Encryption prevents man in the middle attacks. If you have one of the ends, you can usually get the data. If you have the device that's doing the encryption of the data, and you have the encrypted data, you can decode the data. It's just a matter of getting through obfuscation at that point.
The reason this hasn't been done yet is that it's not happening yet. CMG was lying in their advertising.
Try it out. Setup dnsmasq and connect your phone to the network. You'll see a ton of requests initially, that gives you some idea of what apps/services/accounts are on the phone. Let the phone go to sleep, and watch what is sending requests in the background. Many services use very specific host names which indicate what is being processed.
On the TV, it would be similar. You walk into the room and it starts sending packets? You say something unrelated to its trigger word yet Wireshark shows activity? Suspicious. If you can get a certificate onto the TV you can use mitmproxy to view the HTTPS traffic, but that's probably kinda difficult.
I do not use smart TVs but I have been doing stuff like the above for a while. If they are recording and storing stuff some engineer eventually figures out, it's not an NSA backdoor.
I'm not saying they are/aren't, I do not know, it just seems very unlikely and improbable especially given smart phone ubiquity. What is known to be actually occuring is a complete violation of consumer privacy for marketing purposes, but OPs form of spying is so far unsubstantiated.

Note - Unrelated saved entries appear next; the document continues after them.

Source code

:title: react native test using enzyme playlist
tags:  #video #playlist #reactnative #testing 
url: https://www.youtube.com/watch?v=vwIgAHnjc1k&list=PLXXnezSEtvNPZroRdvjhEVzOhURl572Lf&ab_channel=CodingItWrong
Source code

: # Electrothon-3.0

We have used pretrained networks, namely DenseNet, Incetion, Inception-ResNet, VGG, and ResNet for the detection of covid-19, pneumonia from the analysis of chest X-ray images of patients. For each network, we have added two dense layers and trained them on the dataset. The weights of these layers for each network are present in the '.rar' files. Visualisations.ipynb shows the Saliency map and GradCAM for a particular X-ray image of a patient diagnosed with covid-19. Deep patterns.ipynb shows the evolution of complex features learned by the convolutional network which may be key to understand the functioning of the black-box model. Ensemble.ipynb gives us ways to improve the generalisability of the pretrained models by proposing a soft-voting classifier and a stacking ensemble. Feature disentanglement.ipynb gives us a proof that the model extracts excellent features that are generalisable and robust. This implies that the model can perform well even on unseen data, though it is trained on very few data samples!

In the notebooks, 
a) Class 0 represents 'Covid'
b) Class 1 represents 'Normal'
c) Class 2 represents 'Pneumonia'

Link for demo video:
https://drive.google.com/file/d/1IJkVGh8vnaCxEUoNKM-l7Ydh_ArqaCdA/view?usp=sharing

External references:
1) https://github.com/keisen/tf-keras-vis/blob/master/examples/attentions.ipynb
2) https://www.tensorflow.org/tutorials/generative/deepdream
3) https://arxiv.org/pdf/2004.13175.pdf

Now, can that TV be hacked and used by your neighbor to spy on you? Or can your government access your mic/camera? That's an entirely different question and field of expertise.
More info
In this case, it would be pretty hard. We have wiretap laws, which would mean you have to tell the user you're doing this. Even though no one reads the ToS, someone does, and it would be news if someone was doing this.
Even then, it would be a hard enough problem that companies would think twice about it for a few reasons. Number one, processing 24/7 of all audio in your home is going to be rather difficult/expensive, so you'd have to go with something like keyword-triggers-processing the way that your phone listens for "hey google/siri" or Amazon listens for "Alexa." It works kinda like game video sharing - they are always listening and recording for a short time frame* but they only send the data somewhere if they hear the trigger phrase. That's not easy in itself, they've spent a ton of time getting the right algorithm so that it correctly hears the right trigger phrase and you don't get a ton of false positives to varying degrees of success. And keeping in mind these are companies that are best suited to it, they still struggle sometimes with even that. The ad companies would have to listen for dozens/hundreds/thousands of triggers...
And then you get to the data retention policies. Google is an ad company, Apple is not. One of the reasons that Apple can tout privacy as a feature is simply that they don't need the data, so they don't collect nearly as much, and they save even less. They get the bonus of not dealing with law enforcement and all that.
So, assuming they solve that, solve some big issues with the laws of the land and physics, now we're to the point where they have to think about network traffic. Which is going to be trivially easy for nerds to figure out and circumvent, so they would have to have their own ad-hoc network which comes with another 137 or so difficulties.